Un rescapé malien a indiqué que leur bateau avait fait naufrage lundi soir

Un rescapé malien a indiqué que leur bateau avait fait naufrage lundi soir

Il s'agit d'un jeune Malien d'une vingtaine d'années.

À Djerba, en Tunisie, le Croissant rouge tunisien récupère les corps des migrants morts noyés durant la traversée de la Méditerranée.

Il évoque un incendie lorsque l'essence a pris feu au moment où le bateau a commencé à couler.

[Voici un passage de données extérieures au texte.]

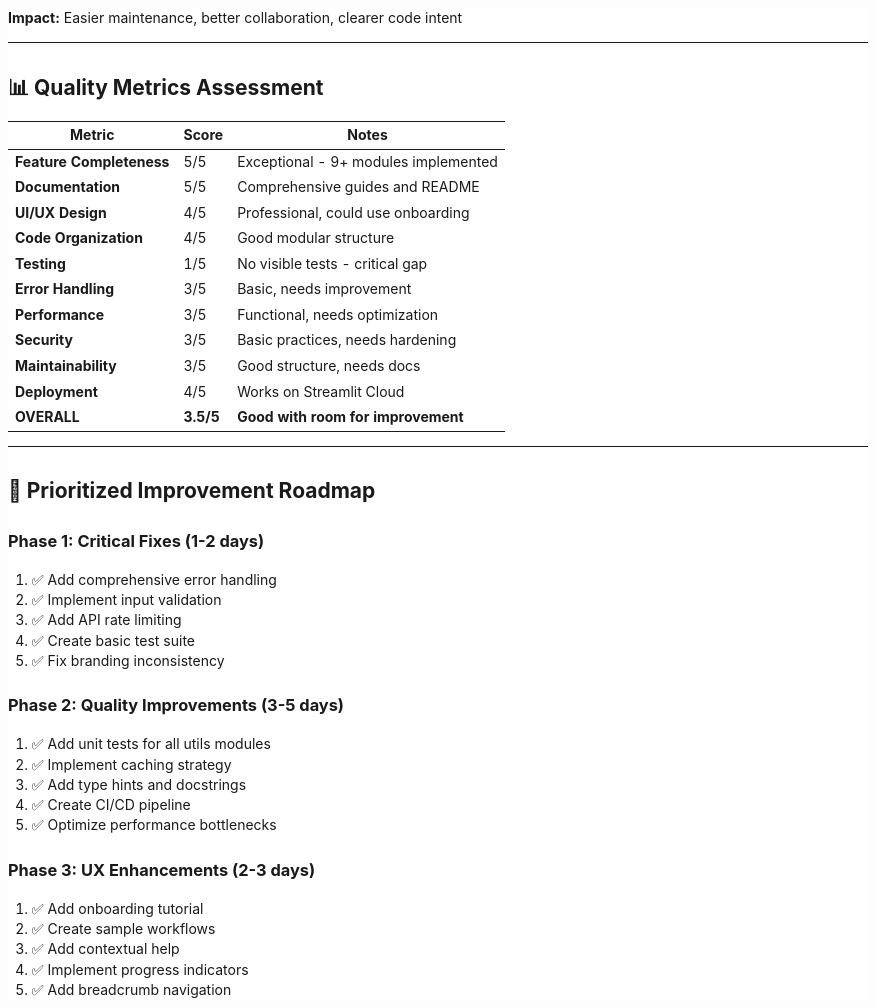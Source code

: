 **Impact:** Easier maintenance, better collaboration, clearer code intent

---

## 📊 Quality Metrics Assessment

| Metric | Score | Notes |
|--------|-------|-------|
| **Feature Completeness** | 5/5 | Exceptional - 9+ modules implemented |
| **Documentation** | 5/5 | Comprehensive guides and README |
| **UI/UX Design** | 4/5 | Professional, could use onboarding |
| **Code Organization** | 4/5 | Good modular structure |
| **Testing** | 1/5 | No visible tests - critical gap |
| **Error Handling** | 3/5 | Basic, needs improvement |
| **Performance** | 3/5 | Functional, needs optimization |
| **Security** | 3/5 | Basic practices, needs hardening |
| **Maintainability** | 3/5 | Good structure, needs docs |
| **Deployment** | 4/5 | Works on Streamlit Cloud |
| **OVERALL** | **3.5/5** | **Good with room for improvement** |

---

## 🎯 Prioritized Improvement Roadmap

### **Phase 1: Critical Fixes (1-2 days)**
1. ✅ Add comprehensive error handling
2. ✅ Implement input validation
3. ✅ Add API rate limiting
4. ✅ Create basic test suite
5. ✅ Fix branding inconsistency

### **Phase 2: Quality Improvements (3-5 days)**
1. ✅ Add unit tests for all utils modules
2. ✅ Implement caching strategy
3. ✅ Add type hints and docstrings
4. ✅ Create CI/CD pipeline
5. ✅ Optimize performance bottlenecks

### **Phase 3: UX Enhancements (2-3 days)**
1. ✅ Add onboarding tutorial
2. ✅ Create sample workflows
3. ✅ Add contextual help
4. ✅ Implement progress indicators
5. ✅ Add breadcrumb navigation
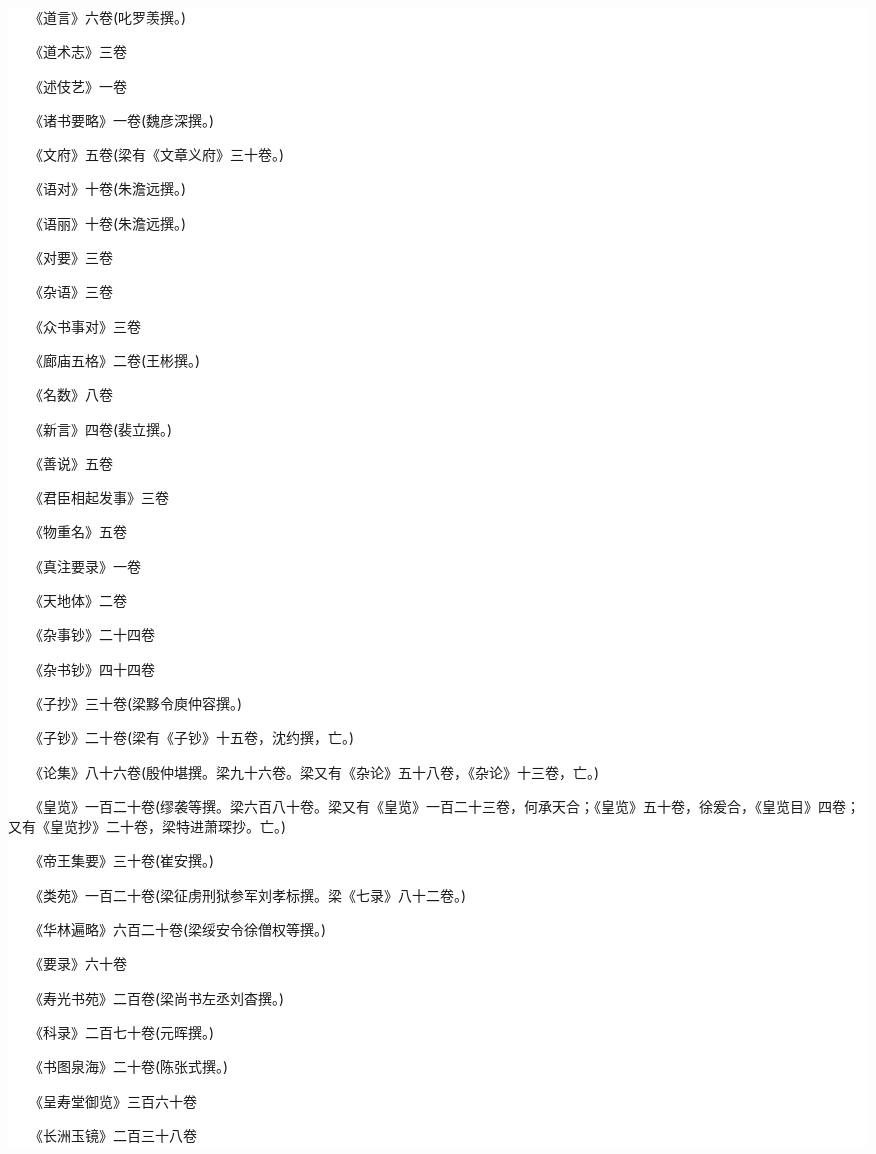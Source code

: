 　　《道言》六卷(叱罗羡撰。)

　　《道术志》三卷

　　《述伎艺》一卷

　　《诸书要略》一卷(魏彦深撰。)

　　《文府》五卷(梁有《文章义府》三十卷。)

　　《语对》十卷(朱澹远撰。)

　　《语丽》十卷(朱澹远撰。)

　　《对要》三卷

　　《杂语》三卷

　　《众书事对》三卷

　　《廊庙五格》二卷(王彬撰。)

　　《名数》八卷

　　《新言》四卷(裴立撰。)

　　《善说》五卷

　　《君臣相起发事》三卷

　　《物重名》五卷

　　《真注要录》一卷

　　《天地体》二卷

　　《杂事钞》二十四卷

　　《杂书钞》四十四卷

　　《子抄》三十卷(梁黟令庾仲容撰。)

　　《子钞》二十卷(梁有《子钞》十五卷，沈约撰，亡。)

　　《论集》八十六卷(殷仲堪撰。梁九十六卷。梁又有《杂论》五十八卷，《杂论》十三卷，亡。)

　　《皇览》一百二十卷(缪袭等撰。梁六百八十卷。梁又有《皇览》一百二十三卷，何承天合；《皇览》五十卷，徐爰合，《皇览目》四卷；又有《皇览抄》二十卷，梁特进萧琛抄。亡。)

　　《帝王集要》三十卷(崔安撰。)

　　《类苑》一百二十卷(梁征虏刑狱参军刘孝标撰。梁《七录》八十二卷。)

　　《华林遍略》六百二十卷(梁绥安令徐僧权等撰。)

　　《要录》六十卷

　　《寿光书苑》二百卷(梁尚书左丞刘杳撰。)

　　《科录》二百七十卷(元晖撰。)

　　《书图泉海》二十卷(陈张式撰。)

　　《呈寿堂御览》三百六十卷

　　《长洲玉镜》二百三十八卷
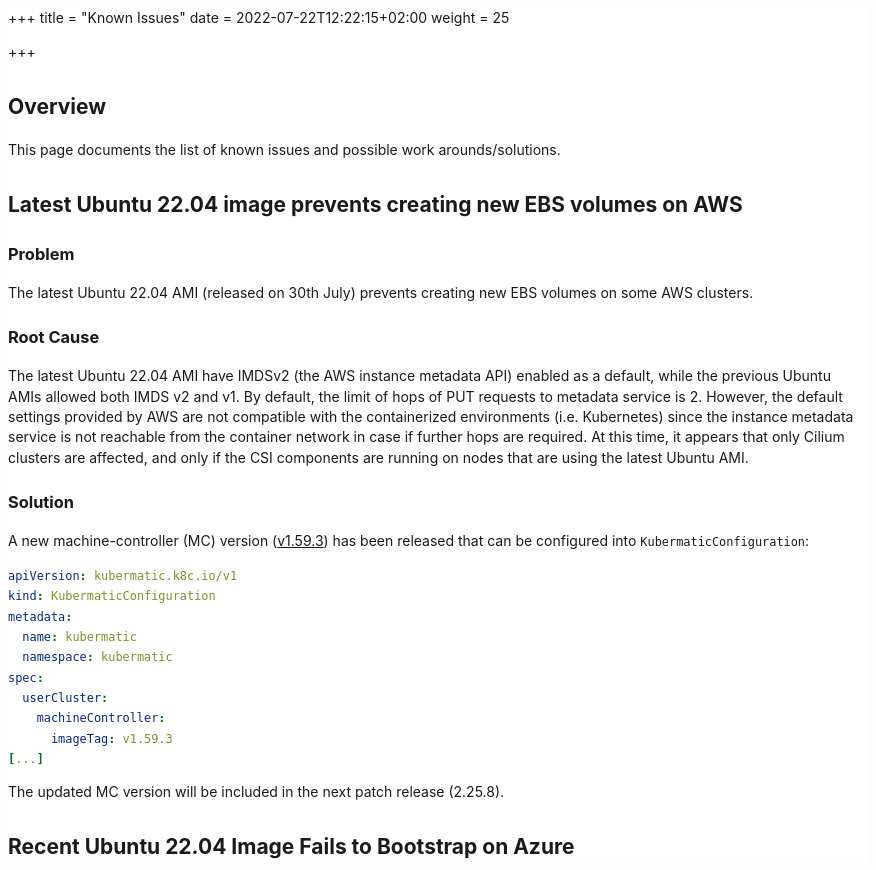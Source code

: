 +++
title = "Known Issues"
date = 2022-07-22T12:22:15+02:00
weight = 25

+++

## Overview

This page documents the list of known issues and possible work arounds/solutions.

## Latest Ubuntu 22.04 image prevents creating new EBS volumes on AWS

### Problem

The latest Ubuntu 22.04 AMI (released on 30th July) prevents creating new EBS volumes on some AWS clusters.


### Root Cause

The latest Ubuntu 22.04 AMI have IMDSv2 (the AWS instance metadata API) enabled as a default, while the previous Ubuntu AMIs allowed both IMDS v2 and v1. By default, the limit of hops of PUT requests to metadata service is 2. However, the default settings provided by AWS are not compatible with the containerized environments (i.e. Kubernetes) since the instance metadata service is not reachable from the container network in case if further hops are required. At this time, it appears that only Cilium clusters are affected, and only if the CSI components are running on nodes that are using the latest Ubuntu AMI.

### Solution

A new machine-controller (MC) version ([v1.59.3](https://github.com/kubermatic/machine-controller/releases/tag/v1.59.3)) has been released that can be configured into `KubermaticConfiguration`:

```yaml
apiVersion: kubermatic.k8c.io/v1
kind: KubermaticConfiguration
metadata:
  name: kubermatic
  namespace: kubermatic
spec:
  userCluster:
    machineController:
      imageTag: v1.59.3
[...]
```

The updated MC version will be included in the next patch release (2.25.8).


## Recent Ubuntu 22.04 Image Fails to Bootstrap on Azure
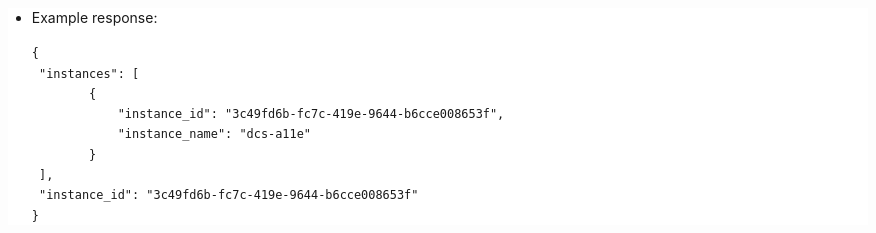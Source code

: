 -   Example response:

    ```
    { 
     "instances": [ 
            { 
                "instance_id": "3c49fd6b-fc7c-419e-9644-b6cce008653f", 
                "instance_name": "dcs-a11e" 
            } 
     ], 
     "instance_id": "3c49fd6b-fc7c-419e-9644-b6cce008653f" 
    }
    ```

Le corps d'une femme noyée a été rejeté par la mer sur la plage de Zarzis, une ville côtière du sud de la Tunisie, avait indiqué vendredi 5 juillet le porte-parole de la garde nationale, Houcem Eddine Jebabli. Alertée par des pêcheurs, la garde nationale marine n'a pu retrouver que quatre personnes, trois Maliens et un Ivoirien, dont l'une est décédée lors de son hospitalisation et l'autre est en soins intensifs.

Il raconte que les naufragés ont appelé les secours "européens", jusqu'à ce que ceux qui avaient les téléphones tombent à l'eau.

Après deux jours à la dérive, accrochés à ce qu'il restait du bateau, les quatre derniers survivants ont vu mercredi "un petit bateau de pêcheur", ajoute-t-il.

Douze corps ont été repêchés, samedi, par la Garde maritime tunisienne, après le naufrage d'une embarcation au large de Zarzis, dans le sud de la Tunisie, avec à bord 86 migrants, a annoncé le Croissant-Rouge tunisien (CRT). L'agence onusienne a également revu à la hausse son bilan après la frappe aérienne qui a touché un centre de migrants à Tajoura, en banlieue de Tripoli, citant 53 victimes et 130 blessés.

Ainsi, 75 migrants, en majorité Bangladais, sauvés en Méditerranée fin mai sont restés bloqués plus de deux semaines sur le pont d'un bateau au large de Zarzis, avant qu'un grand nombre d'entre eux ne soient renvoyés au Bangladesh par l'Organisation internationale des migrations (OIM).

Les deux autres ont été hospitalisés. Soucieux de ne pas créer un précédent, le gouvernement tunisien avait souligné qu'il acceptait ces migrants exceptionnellement et pour raisons "humanitaires".